As I regain coherence, I still can't shake the overwhelming understanding of God. God. My God. His love. His magnificence. His wonder. His incredible lovely amazing awesomeness. Oh God. Oh God.

Have you ever been so overwhelmed by the wholeness of Who He is? Or even just the minuscule part that you can grasp? I can't even comprehend that. Oh God.

I started tripping out yesterday at the immensity of His love for me that He would so orchestrate my life to the littlest details and is just SO FREAKING GOOD. I can't describe it, I can't contain it. I just...oh my precious God. Jesus.

This morning I woke up and turned on some music and was singing like a maniac. Song in my heart? God, I've been bubbling over all day. I can't contain it. I spent Bible class testifying to my kids. I spent math class testifying to my kids. I had to pause in my praise to call parents' names over the walkie talkie during pickup. I didn't tutor this afternoon and came home and just started singing some more. Got inspired to paint and painted and praised and got so crazy pumped up I could barely drive to book club. I turned on the cruise so I wouldn't speed and screamed. I couldn't sing anymore because I just had to scream. It's all inside trying to come out and I'm driving and rocking and emitting noises and praise and Lord have mercy. It was a struggle to sit through book club because I wanted to yell and run. Run, run, run. I couldn't sit still. I couldn't. I did try. My heart was bursting through.
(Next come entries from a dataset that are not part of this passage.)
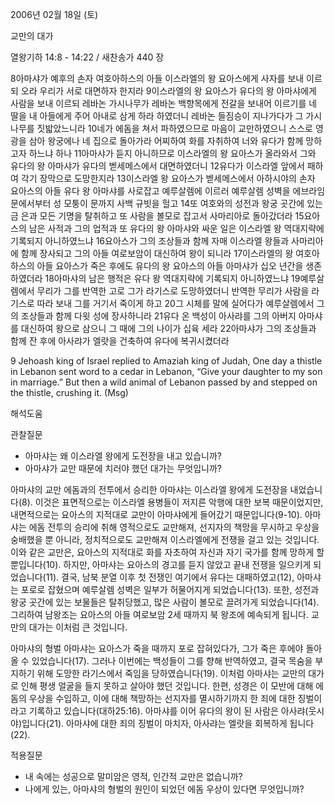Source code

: 2006년 02월 18일 (토)

교만의 대가



열왕기하 14:8 - 14:22 / 새찬송가 440 장


8아마샤가 예후의 손자 여호아하스의 아들 이스라엘의 왕 요아스에게 사자를 보내 이르되 오라 우리가 서로 대면하자 한지라 9이스라엘의 왕 요아스가 유다의 왕 아마샤에게 사람을 보내 이르되 레바논 가시나무가 레바논 백향목에게 전갈을 보내어 이르기를 네 딸을 내 아들에게 주어 아내로 삼게 하라 하였더니 레바논 들짐승이 지나가다가 그 가시나무를 짓밟았느니라 10네가 에돔을 쳐서 파하였으므로 마음이 교만하였으니 스스로 영광을 삼아 왕궁에나 네 집으로 돌아가라 어찌하여 화를 자취하여 너와 유다가 함께 망하고자 하느냐 하나 11아마샤가 듣지 아니하므로 이스라엘의 왕 요아스가 올라와서 그와 유다의 왕 아마샤가 유다의 벧세메스에서 대면하였더니 12유다가 이스라엘 앞에서 패하여 각기 장막으로 도망한지라 13이스라엘 왕 요아스가 벧세메스에서 아하시야의 손자 요아스의 아들 유다 왕 아마샤를 사로잡고 예루살렘에 이르러 예루살렘 성벽을 에브라임 문에서부터 성 모퉁이 문까지 사백 규빗을 헐고 14또 여호와의 성전과 왕궁 곳간에 있는 금 은과 모든 기명을 탈취하고 또 사람을 볼모로 잡고서 사마리아로 돌아갔더라 15요아스의 남은 사적과 그의 업적과 또 유다의 왕 아마샤와 싸운 일은 이스라엘 왕 역대지략에 기록되지 아니하였느냐 16요아스가 그의 조상들과 함께 자매 이스라엘 왕들과 사마리아에 함께 장사되고 그의 아들 여로보암이 대신하여 왕이 되니라 17이스라엘의 왕 여호아하스의 아들 요아스가 죽은 후에도 유다의 왕 요아스의 아들 아마샤가 십오 년간을 생존하였더라 18아마샤의 남은 행적은 유다 왕 역대지략에 기록되지 아니하였느냐 19예루살렘에서 무리가 그를 반역한 고로 그가 라기스로 도망하였더니 반역한 무리가 사람을 라기스로 따라 보내 그를 거기서 죽이게 하고 20그 시체를 말에 실어다가 예루살렘에서 그의 조상들과 함께 다윗 성에 장사하니라 21유다 온 백성이 아사랴를 그의 아버지 아마샤를 대신하여 왕으로 삼으니 그 때에 그의 나이가 십육 세라 22아마샤가 그의 조상들과 함께 잔 후에 아사랴가 엘랏을 건축하여 유다에 복귀시켰더라 

9 Jehoash king of Israel replied to Amaziah king of Judah, One day a thistle in Lebanon sent word to a cedar in Lebanon, “Give your daughter to my son in marriage.” But then a wild animal of Lebanon passed by and stepped on the thistle, crushing it. (Msg)

해석도움





관찰질문 
- 아마샤는 왜 이스라엘 왕에게 도전장을 내고 있습니까? 
- 아마샤가 교만 때문에 치러야 했던 대가는 무엇입니까? 


아마샤의 교만 
에돔과의 전투에서 승리한 아마샤는 이스라엘 왕에게 도전장을 내었습니다(8). 이것은 표면적으로는 이스라엘 용병들이 저지른 악행에 대한 보복 때문이었지만, 내면적으로는 요아스의 지적대로 교만이 아마샤에게 들어갔기 때문입니다(9-10). 아마샤는 에돔 전투의 승리에 취해 영적으로도 교만해져, 선지자의 책망을 무시하고 우상을 숭배했을 뿐 아니라, 정치적으로도 교만해져 이스라엘에게 전쟁을 걸고 있는 것입니다. 이와 같은 교만은, 요아스의 지적대로 화를 자초하여 자신과 자기 국가를 함께 망하게 할 뿐입니다(10). 하지만, 아마샤는 요아스의 경고를 듣지 않았고 끝내 전쟁을 일으키게 되었습니다(11). 결국, 남북 분열 이후 첫 전쟁인 여기에서 유다는 대패하였고(12), 아마샤는 포로로 잡혔으며 예루살렘 성벽은 일부가 허물어지게 되었습니다(13). 또한, 성전과 왕궁 곳간에 있는 보물들은 탈취당했고, 많은 사람이 볼모로 끌려가게 되었습니다(14). 그리하여 남왕조는 요아스의 아들 여로보암 2세 때까지 북 왕조에 예속되게 됩니다. 교만의 대가는 이처럼 큰 것입니다. 

아마샤의 형벌 
아마샤는 요아스가 죽을 때까지 포로 잡혀있다가, 그가 죽은 후에야 돌아올 수 있었습니다(17). 그러나 이번에는 백성들이 그를 향해 반역하였고, 결국 목숨을 부지하기 위해 도망한 라기스에서 죽임을 당하였습니다(19). 이처럼 아마샤는 교만의 대가로 인해 평생 얼굴을 들지 못하고 살아야 했던 것입니다. 한편, 성경은 이 모반에 대해 에돔의 우상을 수입하고, 이에 대해 책망하는 선지자를 멸시하기까지 한 죄에 대한 징벌이라고 기록하고 있습니다(대하25:16). 아마샤를 이어 유다의 왕이 된 사람은 아사랴(웃시야)입니다(21). 아마샤에 대한 죄의 징벌이 마치자, 아사랴는 엘랏을 회복하게 됩니다(22). 


적용질문 
- 내 속에는 성공으로 말미암은 영적, 인간적 교만은 없습니까? 
- 나에게 있는, 아마샤의 형벌의 원인이 되었던 에돔 우상이 있다면 무엇입니까?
Got back into the car to come home and it continued. Rocking and hollering. Completely overwhelmed by how He loves me. How, how, how. Jesus, help me make it home. If I can just get home. So I think. I can't park and get out of my car, running up two flights of stairs, trying to hold it in and the second I bust through the door I freaking flip out and fall over, completely consumed. Melted. All I can do is moan and groan and drool.

I felt Jesus and I thought--why would You come HERE?--oh my God it's a mess, there are clothes and dishes everywhere. Why would Almighty, the I AM, come HERE? Why not at church or someplace nicer? And He kept saying, I love you, because I love you. And oh God, oh God. I'm overwhelmed.

My body doesn't know what to do. I can't get up. But I'm having fits of laughing and shaking and groaning and moaning. But I'm not consciously thinking about anything. Then I wonder how I got on the floor. I never thought about being on the floor. It happened before my brain had time to analyze the ins and outs.

I'm overwhelmed by Him. "This love is so deep; it's more than I can stand. I melt in Your peace; it's overwhelming." I've melted. I've been overwhelmed. I try to text what is happening. I try to get up. Did I make it to the bathroom to get a tissue? I came to the computer to turn on the worship I was listening to earlier. Somehow I ended up on the floor again. I love you. I love you. You'll never forget this night. I love you.

Oh, God. I want to live in Your presence. But You are so much. I want to share what's happening, but it's still happening. I can't articulate when You completely and totally overwhelm me, saturate me, come so close that I can smell You. I can just crumple. Why is it that you love me? There are so many trillions of people and You love ME. But oh, why wonder why, because You just do. Oh, God, I'm overwhelmed.